The role of quantum interference and partial redistribution in the solar Ba II D2 4554 A line

TL;DR

This paper investigates the polarization profiles of the Ba II D2 line at 4554 Å, emphasizing the importance of quantum interference, isotope contributions, and partial frequency redistribution in accurately modeling observed solar polarization.

Contribution

It introduces radiative transfer modeling with partial frequency redistribution to accurately reproduce the line's polarization profiles, highlighting the limitations of complete redistribution models.

Findings

PRD is essential for modeling the line's wing polarization.

Theoretical profiles vary significantly with limb distance and atmospheric model.

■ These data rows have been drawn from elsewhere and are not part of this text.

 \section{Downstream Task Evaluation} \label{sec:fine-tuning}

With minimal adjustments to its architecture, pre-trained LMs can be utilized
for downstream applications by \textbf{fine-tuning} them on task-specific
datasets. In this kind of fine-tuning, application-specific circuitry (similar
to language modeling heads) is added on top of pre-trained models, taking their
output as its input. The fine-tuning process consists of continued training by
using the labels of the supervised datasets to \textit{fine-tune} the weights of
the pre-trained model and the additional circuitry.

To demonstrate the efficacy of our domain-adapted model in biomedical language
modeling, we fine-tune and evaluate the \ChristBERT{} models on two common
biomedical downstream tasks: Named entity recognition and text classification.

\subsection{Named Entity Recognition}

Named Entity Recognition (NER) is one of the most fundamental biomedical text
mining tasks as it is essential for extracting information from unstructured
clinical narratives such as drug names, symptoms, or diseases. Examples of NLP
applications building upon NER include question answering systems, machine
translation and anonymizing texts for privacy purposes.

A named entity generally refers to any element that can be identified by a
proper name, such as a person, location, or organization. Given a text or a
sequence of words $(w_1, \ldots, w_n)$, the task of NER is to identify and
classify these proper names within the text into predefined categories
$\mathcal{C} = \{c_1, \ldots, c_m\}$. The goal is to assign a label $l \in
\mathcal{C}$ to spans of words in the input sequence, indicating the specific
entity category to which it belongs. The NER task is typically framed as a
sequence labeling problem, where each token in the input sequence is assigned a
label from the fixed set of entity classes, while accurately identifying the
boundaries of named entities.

Complete redistribution cannot reproduce observed polarization profiles.

Abstract

The Ba II D2 line at 4554 A is a good example, where the F-state interference effects due to the odd isotopes produce polarization profiles, which are very different from those of the even isotopes that do not exhibit F-state interference. It is therefore necessary to account for the contributions from the different isotopes to understand the observed linear polarization profiles of this line. In this paper we present radiative transfer modeling with partial frequency redistribution (PRD), which is shown to be essential to model this line. This is because complete frequency redistribution (CRD) cannot reproduce the observed wing polarization. We present the observed and computed Q/I profiles at different limb distances. The theoretical profiles strongly depend on limb distance (\mu) and the model atmosphere which fits the limb observations fails at other \mu\ positions.